Cimino claims existing clients, such as Coach and Spiegel.com, have increased their conversion rates (turning browsers into buyers) by more than 100 percent by using the technology.
Give It A Boost
LOS ANGELES — Today, there are more cell-phone customers than ever: 61 percent of Americans have them and a large number of that percentage are teens. Steve Stanford, senior vice president of marketing at Boost Mobile LLC, said this is why this group should be marketed to more directly.
Why is the youth market attractive?
They talk on the phone for an average of 800 minutes per month (girls more than boys).
They want to be in constant contact with friends and family.
They use the phone for things other than talking. They are
attracted to games and specialized ring tones.
They have no pre-existing brand loyalties with carriers.

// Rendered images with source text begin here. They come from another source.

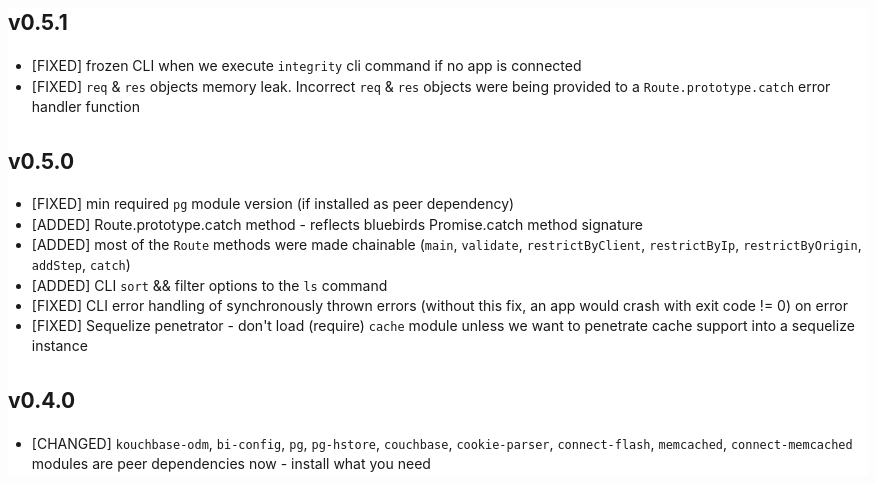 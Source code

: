 ## v0.5.1

* [FIXED] frozen CLI when we execute `integrity` cli command if no app is connected
* [FIXED] `req` & `res` objects memory leak. Incorrect `req` & `res` objects were being provided to a `Route.prototype.catch` error handler function


## v0.5.0

* [FIXED] min required `pg` module version (if installed as peer dependency)
* [ADDED] Route.prototype.catch method - reflects bluebirds Promise.catch method signature
* [ADDED] most of the `Route` methods were made chainable (`main`, `validate`, `restrictByClient`, `restrictByIp`, `restrictByOrigin`, `addStep`, `catch`)
* [ADDED] CLI `sort` && filter options to the `ls` command
* [FIXED] CLI error handling of synchronously thrown errors (without this fix, an app would crash with exit code != 0) on error
* [FIXED] Sequelize penetrator - don't load (require) `cache` module unless we want to penetrate cache support into a sequelize instance

## v0.4.0

* [CHANGED] `kouchbase-odm`, `bi-config`, `pg`, `pg-hstore`, `couchbase`, `cookie-parser`, `connect-flash`, `memcached`, `connect-memcached` modules are peer dependencies now - install what you need
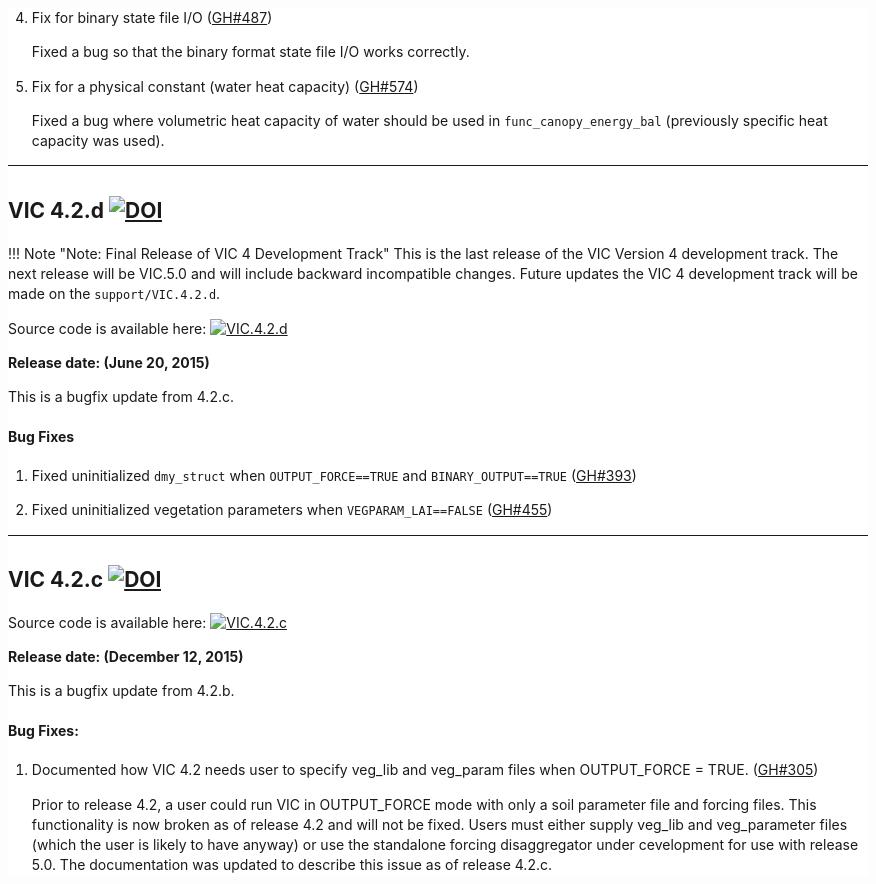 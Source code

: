 4. Fix for binary state file I/O ([GH#487](https://github.com/UW-Hydro/VIC/pull/487))

	Fixed a bug so that the binary format state file I/O works correctly.

5. Fix for a physical constant (water heat capacity) ([GH#574](https://github.com/UW-Hydro/VIC/pull/574))

	Fixed a bug where volumetric heat capacity of water should be used in `func_canopy_energy_bal` (previously specific heat capacity was used).


------------------------------

## VIC 4.2.d [![DOI](https://zenodo.org/badge/doi/10.5281/zenodo.56058.svg)](http://dx.doi.org/10.5281/zenodo.56058)

!!! Note "Note: Final Release of VIC 4 Development Track"
	This is the last release of the VIC Version 4 development track.  The next release will be VIC.5.0 and will include backward incompatible changes. Future updates the VIC 4 development track will be made on the `support/VIC.4.2.d`.

Source code is available here: [![VIC.4.2.d](https://img.shields.io/badge/VIC-4.2.d-blue.svg)](https://github.com/UW-Hydro/VIC/releases/tag/VIC.4.2.d)

**Release date: (June 20, 2015)**

This is a bugfix update from 4.2.c.

#### Bug Fixes

1. Fixed uninitialized `dmy_struct` when `OUTPUT_FORCE==TRUE` and `BINARY_OUTPUT==TRUE` ([GH#393](https://github.com/UW-Hydro/VIC/issues/393))

1. Fixed uninitialized vegetation parameters when `VEGPARAM_LAI==FALSE` ([GH#455](https://github.com/UW-Hydro/VIC/issues/455))

------------------------------

## VIC 4.2.c [![DOI](https://zenodo.org/badge/doi/10.5281/zenodo.35302.svg)](http://dx.doi.org/10.5281/zenodo.35302)

Source code is available here: [![VIC.4.2.c](https://img.shields.io/badge/VIC-4.2.c-blue.svg)](https://github.com/UW-Hydro/VIC/releases/tag/VIC.4.2.c)

**Release date: (December 12, 2015)**

This is a bugfix update from 4.2.b.

#### Bug Fixes:

1.  Documented how VIC 4.2 needs user to specify veg_lib and veg_param files when OUTPUT_FORCE = TRUE. ([GH#305](https://github.com/UW-Hydro/VIC/issues/305))

	Prior to release 4.2, a user could run VIC in OUTPUT_FORCE mode with only a soil parameter file and forcing files.  This functionality is now broken as of release 4.2 and will not be fixed.  Users must either supply veg_lib and veg_parameter files (which the user is likely to have anyway) or use the standalone forcing disaggregator under cevelopment for use with release 5.0.  The documentation was updated to describe this issue as of release 4.2.c.
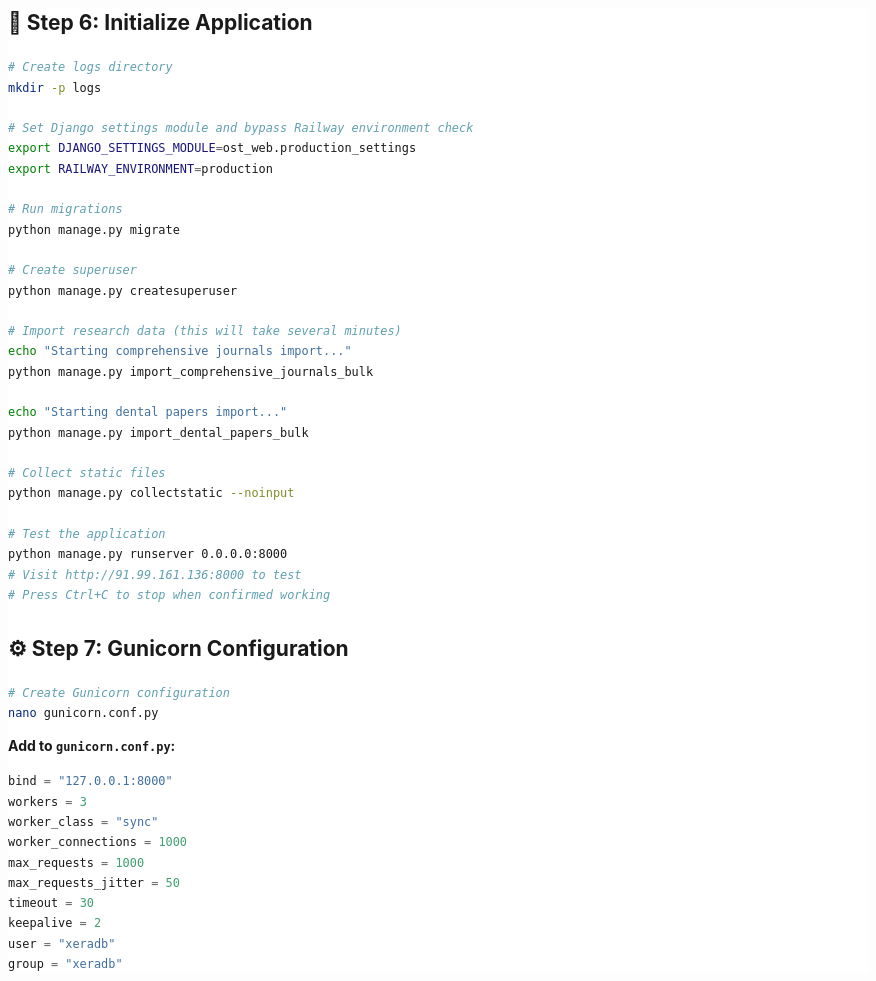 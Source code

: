 ## 🚀 Step 6: Initialize Application

```bash
# Create logs directory
mkdir -p logs

# Set Django settings module and bypass Railway environment check
export DJANGO_SETTINGS_MODULE=ost_web.production_settings
export RAILWAY_ENVIRONMENT=production

# Run migrations
python manage.py migrate

# Create superuser
python manage.py createsuperuser

# Import research data (this will take several minutes)
echo "Starting comprehensive journals import..."
python manage.py import_comprehensive_journals_bulk

echo "Starting dental papers import..."
python manage.py import_dental_papers_bulk

# Collect static files
python manage.py collectstatic --noinput

# Test the application
python manage.py runserver 0.0.0.0:8000
# Visit http://91.99.161.136:8000 to test
# Press Ctrl+C to stop when confirmed working
```

## ⚙️ Step 7: Gunicorn Configuration

```bash
# Create Gunicorn configuration
nano gunicorn.conf.py
```

**Add to `gunicorn.conf.py`:**
```python
bind = "127.0.0.1:8000"
workers = 3
worker_class = "sync"
worker_connections = 1000
max_requests = 1000
max_requests_jitter = 50
timeout = 30
keepalive = 2
user = "xeradb"
group = "xeradb"
```
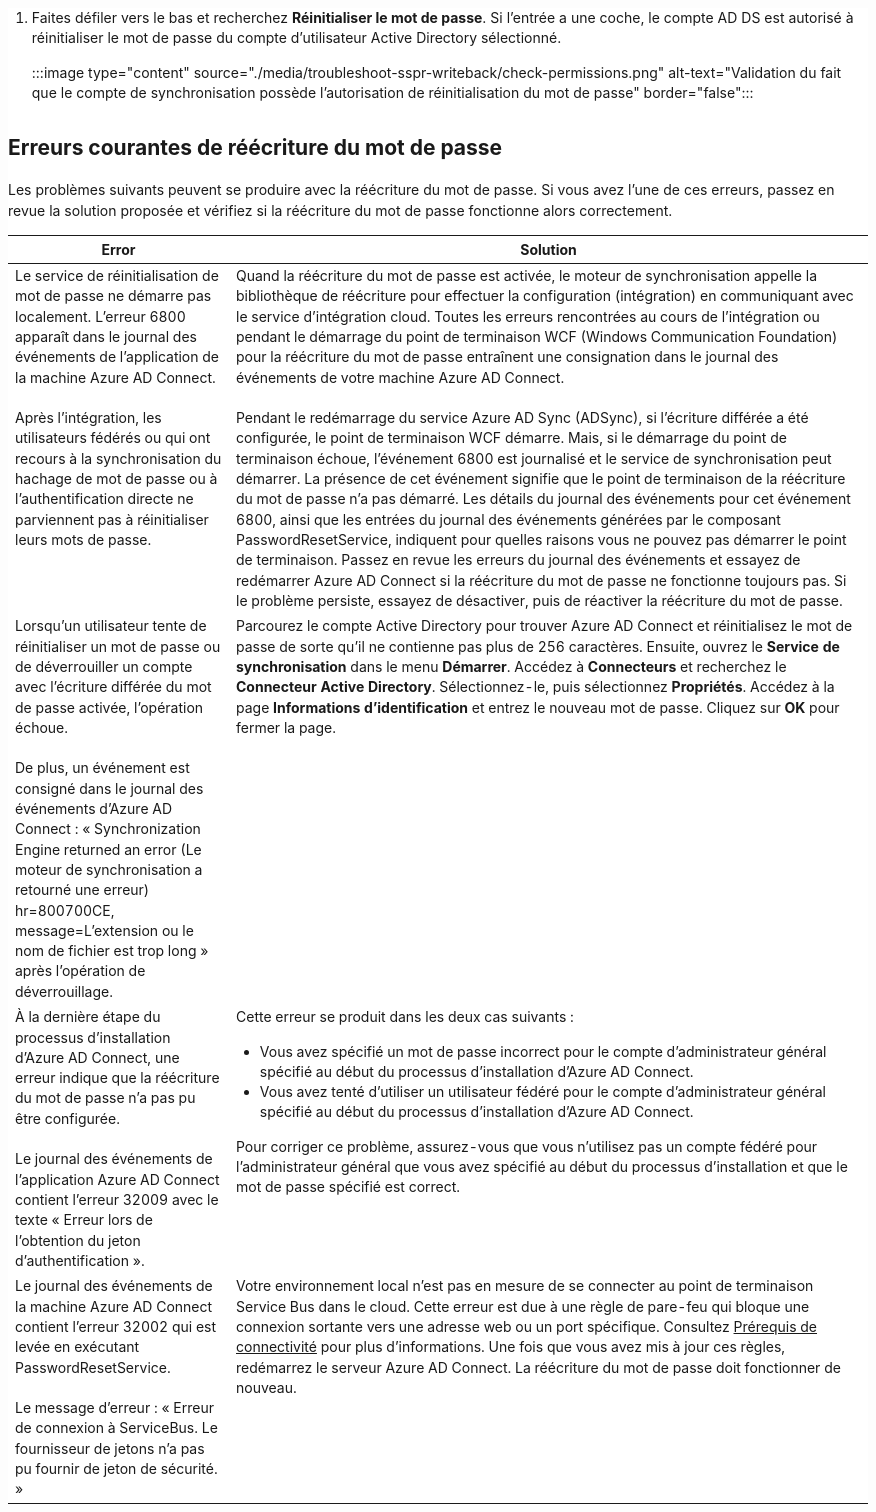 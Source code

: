 1. Faites défiler vers le bas et recherchez **Réinitialiser le mot de passe**. Si l’entrée a une coche, le compte AD DS est autorisé à réinitialiser le mot de passe du compte d’utilisateur Active Directory sélectionné.  

    :::image type="content" source="./media/troubleshoot-sspr-writeback/check-permissions.png" alt-text="Validation du fait que le compte de synchronisation possède l’autorisation de réinitialisation du mot de passe" border="false":::

## <a name="common-password-writeback-errors"></a>Erreurs courantes de réécriture du mot de passe

Les problèmes suivants peuvent se produire avec la réécriture du mot de passe. Si vous avez l’une de ces erreurs, passez en revue la solution proposée et vérifiez si la réécriture du mot de passe fonctionne alors correctement.

| Error | Solution |
| --- | --- |
| Le service de réinitialisation de mot de passe ne démarre pas localement. L’erreur 6800 apparaît dans le journal des événements de l’application de la machine Azure AD Connect. <br> <br> Après l’intégration, les utilisateurs fédérés ou qui ont recours à la synchronisation du hachage de mot de passe ou à l’authentification directe ne parviennent pas à réinitialiser leurs mots de passe. | Quand la réécriture du mot de passe est activée, le moteur de synchronisation appelle la bibliothèque de réécriture pour effectuer la configuration (intégration) en communiquant avec le service d’intégration cloud. Toutes les erreurs rencontrées au cours de l’intégration ou pendant le démarrage du point de terminaison WCF (Windows Communication Foundation) pour la réécriture du mot de passe entraînent une consignation dans le journal des événements de votre machine Azure AD Connect. <br> <br> Pendant le redémarrage du service Azure AD Sync (ADSync), si l’écriture différée a été configurée, le point de terminaison WCF démarre. Mais, si le démarrage du point de terminaison échoue, l’événement 6800 est journalisé et le service de synchronisation peut démarrer. La présence de cet événement signifie que le point de terminaison de la réécriture du mot de passe n’a pas démarré. Les détails du journal des événements pour cet événement 6800, ainsi que les entrées du journal des événements générées par le composant PasswordResetService, indiquent pour quelles raisons vous ne pouvez pas démarrer le point de terminaison. Passez en revue les erreurs du journal des événements et essayez de redémarrer Azure AD Connect si la réécriture du mot de passe ne fonctionne toujours pas. Si le problème persiste, essayez de désactiver, puis de réactiver la réécriture du mot de passe.
| Lorsqu’un utilisateur tente de réinitialiser un mot de passe ou de déverrouiller un compte avec l’écriture différée du mot de passe activée, l’opération échoue. <br> <br> De plus, un événement est consigné dans le journal des événements d’Azure AD Connect : « Synchronization Engine returned an error (Le moteur de synchronisation a retourné une erreur) hr=800700CE, message=L’extension ou le nom de fichier est trop long » après l’opération de déverrouillage. | Parcourez le compte Active Directory pour trouver Azure AD Connect et réinitialisez le mot de passe de sorte qu’il ne contienne pas plus de 256 caractères. Ensuite, ouvrez le **Service de synchronisation** dans le menu **Démarrer**. Accédez à **Connecteurs** et recherchez le **Connecteur Active Directory**. Sélectionnez-le, puis sélectionnez **Propriétés**. Accédez à la page **Informations d’identification** et entrez le nouveau mot de passe. Cliquez sur **OK** pour fermer la page. |
| À la dernière étape du processus d’installation d’Azure AD Connect, une erreur indique que la réécriture du mot de passe n’a pas pu être configurée. <br> <br> Le journal des événements de l’application Azure AD Connect contient l’erreur 32009 avec le texte « Erreur lors de l’obtention du jeton d’authentification ». | Cette erreur se produit dans les deux cas suivants : <br><ul><li>Vous avez spécifié un mot de passe incorrect pour le compte d’administrateur général spécifié au début du processus d’installation d’Azure AD Connect.</li><li>Vous avez tenté d’utiliser un utilisateur fédéré pour le compte d’administrateur général spécifié au début du processus d’installation d’Azure AD Connect.</li></ul> Pour corriger ce problème, assurez-vous que vous n’utilisez pas un compte fédéré pour l’administrateur général que vous avez spécifié au début du processus d’installation et que le mot de passe spécifié est correct. |
| Le journal des événements de la machine Azure AD Connect contient l’erreur 32002 qui est levée en exécutant PasswordResetService. <br> <br> Le message d’erreur : « Erreur de connexion à ServiceBus. Le fournisseur de jetons n’a pas pu fournir de jeton de sécurité. » | Votre environnement local n’est pas en mesure de se connecter au point de terminaison Service Bus dans le cloud. Cette erreur est due à une règle de pare-feu qui bloque une connexion sortante vers une adresse web ou un port spécifique. Consultez [Prérequis de connectivité](../hybrid/how-to-connect-install-prerequisites.md) pour plus d’informations. Une fois que vous avez mis à jour ces règles, redémarrez le serveur Azure AD Connect. La réécriture du mot de passe doit fonctionner de nouveau. |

They are comfortable with technology.
Stanford said since the cell phone has become such a key factor in the young lifestyle, it’s only natural for fashion brands to want to launch their own phones. Russell Simmons’ special-edition Phat Farm Motorola sold so well that his wife, Kimora Lee Simmons, launched her version in pink to support the Baby Phat line. Roxy by Quiksilver also launched a phone, as well as Adidas, which is not yet available in the U.S.
— Julee Greenberg
General Growth Properties, a sponsor of the Summit, set up “The Scene,” its mall-based teens and tweens marketing program, on the evening of March 26. Teens from the Los Angeles area took advantage of the displays and demonstrated how they can be set up inside a mall. Also, before Russell Simmons took the platform for his keynote address, attendees were treated to cocktails and henna tattoos.